Plain-text document sources
◆ ◆ ◆
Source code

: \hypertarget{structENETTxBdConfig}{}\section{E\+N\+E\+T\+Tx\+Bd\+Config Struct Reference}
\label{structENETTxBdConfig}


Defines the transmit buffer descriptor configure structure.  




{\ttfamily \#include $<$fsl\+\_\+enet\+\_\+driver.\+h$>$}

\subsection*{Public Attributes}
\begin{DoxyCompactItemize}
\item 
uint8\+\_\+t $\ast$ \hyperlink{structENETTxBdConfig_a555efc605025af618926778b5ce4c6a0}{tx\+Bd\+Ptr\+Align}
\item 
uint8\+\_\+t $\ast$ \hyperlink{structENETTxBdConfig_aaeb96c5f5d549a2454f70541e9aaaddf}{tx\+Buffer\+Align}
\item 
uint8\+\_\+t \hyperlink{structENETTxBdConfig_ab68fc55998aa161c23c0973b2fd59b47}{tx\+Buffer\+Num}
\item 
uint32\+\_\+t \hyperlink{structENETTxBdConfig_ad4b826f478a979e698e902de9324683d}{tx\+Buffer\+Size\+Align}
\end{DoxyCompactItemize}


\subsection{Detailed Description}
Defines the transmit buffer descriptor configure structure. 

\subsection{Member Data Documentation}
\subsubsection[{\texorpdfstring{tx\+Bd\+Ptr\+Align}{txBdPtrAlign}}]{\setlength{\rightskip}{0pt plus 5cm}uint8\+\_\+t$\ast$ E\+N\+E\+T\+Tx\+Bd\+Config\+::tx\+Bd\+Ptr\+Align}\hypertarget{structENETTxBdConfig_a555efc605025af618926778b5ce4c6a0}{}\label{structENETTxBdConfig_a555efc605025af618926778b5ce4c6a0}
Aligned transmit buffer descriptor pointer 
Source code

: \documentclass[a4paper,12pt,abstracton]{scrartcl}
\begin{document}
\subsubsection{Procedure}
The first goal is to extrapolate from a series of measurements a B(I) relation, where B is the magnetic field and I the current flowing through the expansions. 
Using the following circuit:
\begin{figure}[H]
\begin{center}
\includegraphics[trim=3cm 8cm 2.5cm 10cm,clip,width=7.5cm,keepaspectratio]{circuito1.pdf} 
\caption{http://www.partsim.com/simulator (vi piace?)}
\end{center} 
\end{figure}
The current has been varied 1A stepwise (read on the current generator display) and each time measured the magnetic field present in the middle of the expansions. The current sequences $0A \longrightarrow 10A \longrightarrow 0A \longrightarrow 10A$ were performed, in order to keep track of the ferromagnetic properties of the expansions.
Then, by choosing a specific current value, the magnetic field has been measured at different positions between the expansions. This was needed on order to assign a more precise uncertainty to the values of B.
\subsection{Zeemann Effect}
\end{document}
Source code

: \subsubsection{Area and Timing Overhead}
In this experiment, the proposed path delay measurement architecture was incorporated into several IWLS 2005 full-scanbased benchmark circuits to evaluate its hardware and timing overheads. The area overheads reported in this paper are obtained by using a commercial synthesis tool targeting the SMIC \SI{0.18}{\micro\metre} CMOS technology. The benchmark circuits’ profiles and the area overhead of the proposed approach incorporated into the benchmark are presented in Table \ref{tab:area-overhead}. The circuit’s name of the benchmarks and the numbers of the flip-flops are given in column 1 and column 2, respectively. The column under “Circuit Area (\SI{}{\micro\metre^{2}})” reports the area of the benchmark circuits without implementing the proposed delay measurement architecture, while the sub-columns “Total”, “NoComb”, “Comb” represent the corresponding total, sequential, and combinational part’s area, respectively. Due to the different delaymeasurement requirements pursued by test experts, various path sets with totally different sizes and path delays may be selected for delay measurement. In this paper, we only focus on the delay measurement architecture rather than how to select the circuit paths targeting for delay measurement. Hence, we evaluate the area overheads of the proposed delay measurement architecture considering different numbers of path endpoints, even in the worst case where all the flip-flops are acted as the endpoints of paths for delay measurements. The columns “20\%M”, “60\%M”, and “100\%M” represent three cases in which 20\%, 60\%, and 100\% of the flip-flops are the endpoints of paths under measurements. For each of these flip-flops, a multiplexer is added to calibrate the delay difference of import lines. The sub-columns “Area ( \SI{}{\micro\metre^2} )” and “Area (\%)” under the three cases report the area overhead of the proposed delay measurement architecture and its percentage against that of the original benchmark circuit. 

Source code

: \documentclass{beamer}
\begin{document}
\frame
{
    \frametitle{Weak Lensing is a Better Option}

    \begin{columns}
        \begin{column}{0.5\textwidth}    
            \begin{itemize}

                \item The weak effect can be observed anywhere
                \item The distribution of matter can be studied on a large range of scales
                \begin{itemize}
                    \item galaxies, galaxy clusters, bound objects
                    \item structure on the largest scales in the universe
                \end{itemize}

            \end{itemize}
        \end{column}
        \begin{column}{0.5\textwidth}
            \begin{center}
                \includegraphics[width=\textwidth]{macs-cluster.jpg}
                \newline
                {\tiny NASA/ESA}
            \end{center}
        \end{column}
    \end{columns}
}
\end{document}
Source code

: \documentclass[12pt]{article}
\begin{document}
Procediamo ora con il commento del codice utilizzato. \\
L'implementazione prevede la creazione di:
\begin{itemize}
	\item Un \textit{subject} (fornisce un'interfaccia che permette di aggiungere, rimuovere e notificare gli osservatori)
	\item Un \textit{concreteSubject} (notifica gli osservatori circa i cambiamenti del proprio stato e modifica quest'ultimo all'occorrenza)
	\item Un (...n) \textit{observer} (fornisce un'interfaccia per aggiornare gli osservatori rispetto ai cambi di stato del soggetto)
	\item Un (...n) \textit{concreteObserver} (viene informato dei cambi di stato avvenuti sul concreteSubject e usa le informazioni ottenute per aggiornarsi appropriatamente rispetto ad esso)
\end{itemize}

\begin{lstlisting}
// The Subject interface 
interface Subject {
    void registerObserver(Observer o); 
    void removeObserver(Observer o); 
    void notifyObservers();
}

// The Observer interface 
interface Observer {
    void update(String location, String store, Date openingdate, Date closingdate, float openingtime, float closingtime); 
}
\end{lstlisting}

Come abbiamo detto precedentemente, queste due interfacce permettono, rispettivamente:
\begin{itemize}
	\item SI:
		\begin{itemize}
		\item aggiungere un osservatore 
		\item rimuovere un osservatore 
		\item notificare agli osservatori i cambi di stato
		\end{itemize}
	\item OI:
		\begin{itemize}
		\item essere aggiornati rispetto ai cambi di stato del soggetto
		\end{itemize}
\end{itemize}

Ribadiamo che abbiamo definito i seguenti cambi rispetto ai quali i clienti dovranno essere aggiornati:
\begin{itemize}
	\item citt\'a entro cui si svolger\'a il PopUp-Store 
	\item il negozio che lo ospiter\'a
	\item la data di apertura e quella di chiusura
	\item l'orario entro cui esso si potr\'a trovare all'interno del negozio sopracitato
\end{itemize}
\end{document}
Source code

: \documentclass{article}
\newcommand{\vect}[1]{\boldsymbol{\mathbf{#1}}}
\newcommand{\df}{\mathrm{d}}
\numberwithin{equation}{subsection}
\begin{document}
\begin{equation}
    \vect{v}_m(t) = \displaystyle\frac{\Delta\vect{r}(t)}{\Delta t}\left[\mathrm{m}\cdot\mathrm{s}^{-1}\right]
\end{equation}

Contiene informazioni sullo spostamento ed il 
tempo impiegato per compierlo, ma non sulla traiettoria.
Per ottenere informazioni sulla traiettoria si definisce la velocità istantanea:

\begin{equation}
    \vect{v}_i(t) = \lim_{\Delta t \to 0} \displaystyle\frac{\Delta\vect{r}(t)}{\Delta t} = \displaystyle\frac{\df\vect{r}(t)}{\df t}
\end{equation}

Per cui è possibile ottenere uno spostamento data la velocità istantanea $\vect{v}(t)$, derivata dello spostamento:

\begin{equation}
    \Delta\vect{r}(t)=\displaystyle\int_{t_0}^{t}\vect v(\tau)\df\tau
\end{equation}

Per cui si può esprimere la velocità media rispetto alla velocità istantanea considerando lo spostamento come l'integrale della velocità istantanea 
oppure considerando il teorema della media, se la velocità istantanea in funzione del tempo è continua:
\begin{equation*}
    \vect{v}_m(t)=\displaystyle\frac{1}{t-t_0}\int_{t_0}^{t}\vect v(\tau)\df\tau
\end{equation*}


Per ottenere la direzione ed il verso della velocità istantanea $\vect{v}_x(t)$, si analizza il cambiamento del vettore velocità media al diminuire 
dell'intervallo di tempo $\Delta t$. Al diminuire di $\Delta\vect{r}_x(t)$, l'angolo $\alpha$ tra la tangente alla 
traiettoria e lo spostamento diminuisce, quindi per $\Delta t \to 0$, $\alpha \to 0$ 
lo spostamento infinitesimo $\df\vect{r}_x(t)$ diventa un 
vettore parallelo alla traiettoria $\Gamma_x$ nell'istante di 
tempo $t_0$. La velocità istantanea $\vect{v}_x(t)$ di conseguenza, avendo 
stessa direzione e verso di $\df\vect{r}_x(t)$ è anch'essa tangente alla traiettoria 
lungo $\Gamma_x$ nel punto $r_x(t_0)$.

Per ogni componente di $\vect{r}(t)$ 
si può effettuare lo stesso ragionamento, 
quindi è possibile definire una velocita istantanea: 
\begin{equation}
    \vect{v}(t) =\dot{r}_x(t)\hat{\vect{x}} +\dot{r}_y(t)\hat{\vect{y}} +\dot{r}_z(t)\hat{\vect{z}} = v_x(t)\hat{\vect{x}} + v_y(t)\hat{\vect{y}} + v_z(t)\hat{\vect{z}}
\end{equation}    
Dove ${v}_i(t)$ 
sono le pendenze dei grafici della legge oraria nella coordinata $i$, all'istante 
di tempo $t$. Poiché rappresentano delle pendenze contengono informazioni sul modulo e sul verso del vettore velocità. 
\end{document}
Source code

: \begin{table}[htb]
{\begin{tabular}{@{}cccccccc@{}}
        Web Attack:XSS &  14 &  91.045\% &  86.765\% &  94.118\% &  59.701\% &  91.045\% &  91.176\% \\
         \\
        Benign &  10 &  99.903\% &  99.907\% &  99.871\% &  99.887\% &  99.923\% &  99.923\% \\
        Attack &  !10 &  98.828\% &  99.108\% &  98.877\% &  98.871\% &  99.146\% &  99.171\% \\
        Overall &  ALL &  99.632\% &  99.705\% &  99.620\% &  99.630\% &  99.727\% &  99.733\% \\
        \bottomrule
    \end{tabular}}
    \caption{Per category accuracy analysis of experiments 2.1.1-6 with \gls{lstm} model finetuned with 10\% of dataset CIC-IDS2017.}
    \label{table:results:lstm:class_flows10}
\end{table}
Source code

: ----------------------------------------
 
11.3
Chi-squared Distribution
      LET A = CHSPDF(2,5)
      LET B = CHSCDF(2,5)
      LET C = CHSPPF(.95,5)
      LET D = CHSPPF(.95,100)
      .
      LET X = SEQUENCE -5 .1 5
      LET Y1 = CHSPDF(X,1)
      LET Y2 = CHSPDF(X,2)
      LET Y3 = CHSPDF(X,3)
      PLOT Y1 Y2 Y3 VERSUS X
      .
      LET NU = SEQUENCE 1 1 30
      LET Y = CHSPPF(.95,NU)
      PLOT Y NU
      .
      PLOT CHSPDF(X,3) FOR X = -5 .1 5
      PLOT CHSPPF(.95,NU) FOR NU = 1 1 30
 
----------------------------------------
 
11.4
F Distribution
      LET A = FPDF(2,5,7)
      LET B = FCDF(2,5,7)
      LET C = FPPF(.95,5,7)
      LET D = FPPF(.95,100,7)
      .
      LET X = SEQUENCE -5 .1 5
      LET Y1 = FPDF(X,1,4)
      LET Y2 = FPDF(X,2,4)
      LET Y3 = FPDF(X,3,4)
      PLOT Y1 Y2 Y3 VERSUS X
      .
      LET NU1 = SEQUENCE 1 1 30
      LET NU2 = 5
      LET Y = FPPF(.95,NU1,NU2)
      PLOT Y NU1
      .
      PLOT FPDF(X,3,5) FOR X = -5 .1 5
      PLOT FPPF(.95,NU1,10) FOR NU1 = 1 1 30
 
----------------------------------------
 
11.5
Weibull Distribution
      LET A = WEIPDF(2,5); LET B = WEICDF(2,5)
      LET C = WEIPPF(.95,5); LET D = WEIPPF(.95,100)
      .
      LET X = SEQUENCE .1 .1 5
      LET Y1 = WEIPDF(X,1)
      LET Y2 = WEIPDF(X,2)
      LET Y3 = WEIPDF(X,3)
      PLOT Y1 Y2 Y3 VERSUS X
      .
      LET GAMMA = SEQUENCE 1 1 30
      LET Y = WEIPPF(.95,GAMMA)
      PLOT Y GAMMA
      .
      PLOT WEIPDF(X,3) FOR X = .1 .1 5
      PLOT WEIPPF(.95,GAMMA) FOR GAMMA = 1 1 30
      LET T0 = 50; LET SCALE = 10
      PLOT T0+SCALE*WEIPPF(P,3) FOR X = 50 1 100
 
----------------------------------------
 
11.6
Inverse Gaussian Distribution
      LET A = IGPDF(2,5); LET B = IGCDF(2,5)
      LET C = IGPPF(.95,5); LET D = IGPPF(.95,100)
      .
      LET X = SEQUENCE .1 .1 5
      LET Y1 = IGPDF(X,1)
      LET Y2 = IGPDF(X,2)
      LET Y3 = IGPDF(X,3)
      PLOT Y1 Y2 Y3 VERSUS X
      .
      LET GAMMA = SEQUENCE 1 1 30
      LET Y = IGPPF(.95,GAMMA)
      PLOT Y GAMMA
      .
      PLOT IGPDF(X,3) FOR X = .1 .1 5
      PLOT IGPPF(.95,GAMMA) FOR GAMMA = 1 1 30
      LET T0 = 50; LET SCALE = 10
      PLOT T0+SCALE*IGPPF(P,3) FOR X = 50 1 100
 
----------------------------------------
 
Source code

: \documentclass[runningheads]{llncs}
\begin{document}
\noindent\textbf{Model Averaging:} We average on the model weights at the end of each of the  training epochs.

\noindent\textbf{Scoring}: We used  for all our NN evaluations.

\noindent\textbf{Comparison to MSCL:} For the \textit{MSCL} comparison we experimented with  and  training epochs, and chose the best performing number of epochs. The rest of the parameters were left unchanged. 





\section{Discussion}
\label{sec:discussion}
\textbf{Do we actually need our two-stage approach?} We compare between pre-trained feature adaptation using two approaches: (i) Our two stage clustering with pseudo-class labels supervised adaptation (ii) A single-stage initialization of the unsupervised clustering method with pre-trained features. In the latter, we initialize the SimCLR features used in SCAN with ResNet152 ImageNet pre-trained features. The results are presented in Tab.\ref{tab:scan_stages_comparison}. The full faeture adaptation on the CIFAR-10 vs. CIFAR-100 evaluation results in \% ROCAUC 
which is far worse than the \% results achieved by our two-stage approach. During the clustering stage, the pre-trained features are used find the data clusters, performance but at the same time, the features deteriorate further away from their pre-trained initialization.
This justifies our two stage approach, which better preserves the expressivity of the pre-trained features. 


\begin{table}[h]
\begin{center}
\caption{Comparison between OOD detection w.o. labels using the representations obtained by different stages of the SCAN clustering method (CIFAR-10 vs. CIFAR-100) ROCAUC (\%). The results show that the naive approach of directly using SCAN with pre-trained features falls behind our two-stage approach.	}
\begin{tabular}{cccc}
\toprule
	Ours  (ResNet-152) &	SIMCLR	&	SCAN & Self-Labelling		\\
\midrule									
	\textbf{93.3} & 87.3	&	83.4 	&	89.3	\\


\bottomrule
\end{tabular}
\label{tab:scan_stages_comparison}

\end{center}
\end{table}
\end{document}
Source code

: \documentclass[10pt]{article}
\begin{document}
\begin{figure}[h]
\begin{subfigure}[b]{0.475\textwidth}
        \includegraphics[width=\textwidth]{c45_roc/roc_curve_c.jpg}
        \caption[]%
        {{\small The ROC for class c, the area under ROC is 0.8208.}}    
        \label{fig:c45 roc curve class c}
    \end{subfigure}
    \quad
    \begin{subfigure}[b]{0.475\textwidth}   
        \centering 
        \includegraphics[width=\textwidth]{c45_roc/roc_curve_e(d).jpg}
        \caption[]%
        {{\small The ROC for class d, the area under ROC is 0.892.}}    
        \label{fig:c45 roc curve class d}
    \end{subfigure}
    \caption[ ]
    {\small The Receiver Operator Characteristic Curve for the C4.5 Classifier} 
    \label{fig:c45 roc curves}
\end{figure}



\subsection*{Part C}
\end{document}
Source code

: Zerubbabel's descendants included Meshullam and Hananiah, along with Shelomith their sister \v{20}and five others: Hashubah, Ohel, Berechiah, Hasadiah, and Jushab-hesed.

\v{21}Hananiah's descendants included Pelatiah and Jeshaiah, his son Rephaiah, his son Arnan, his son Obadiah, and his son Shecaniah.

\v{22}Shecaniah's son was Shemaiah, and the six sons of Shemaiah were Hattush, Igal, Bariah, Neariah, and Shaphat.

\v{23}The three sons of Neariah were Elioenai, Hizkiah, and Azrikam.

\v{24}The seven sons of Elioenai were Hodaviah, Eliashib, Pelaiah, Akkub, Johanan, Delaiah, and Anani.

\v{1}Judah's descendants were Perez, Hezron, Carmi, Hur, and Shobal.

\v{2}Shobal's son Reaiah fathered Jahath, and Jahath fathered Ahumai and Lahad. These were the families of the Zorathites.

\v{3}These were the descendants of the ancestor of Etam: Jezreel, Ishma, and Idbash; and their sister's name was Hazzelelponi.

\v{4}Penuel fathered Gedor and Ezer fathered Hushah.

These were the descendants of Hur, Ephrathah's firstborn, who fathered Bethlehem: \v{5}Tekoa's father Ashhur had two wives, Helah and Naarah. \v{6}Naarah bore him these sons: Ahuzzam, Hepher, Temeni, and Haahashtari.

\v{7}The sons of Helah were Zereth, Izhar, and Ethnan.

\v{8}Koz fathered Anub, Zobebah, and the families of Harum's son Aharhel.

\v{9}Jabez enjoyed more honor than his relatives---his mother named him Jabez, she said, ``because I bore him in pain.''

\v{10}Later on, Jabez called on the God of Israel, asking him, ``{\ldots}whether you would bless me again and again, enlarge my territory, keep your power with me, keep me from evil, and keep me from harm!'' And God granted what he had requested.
◆ ◆ ◆
What you give back must be the stretch above, starting at the line with "Lensing is a" and ending at the line with "clusters, bound objects", copied exactly.

    \frametitle{Weak Lensing is a Better Option}

    \begin{columns}
        \begin{column}{0.5\textwidth}    
            \begin{itemize}

                \item The weak effect can be observed anywhere
                \item The distribution of matter can be studied on a large range of scales
                \begin{itemize}
                    \item galaxies, galaxy clusters, bound objects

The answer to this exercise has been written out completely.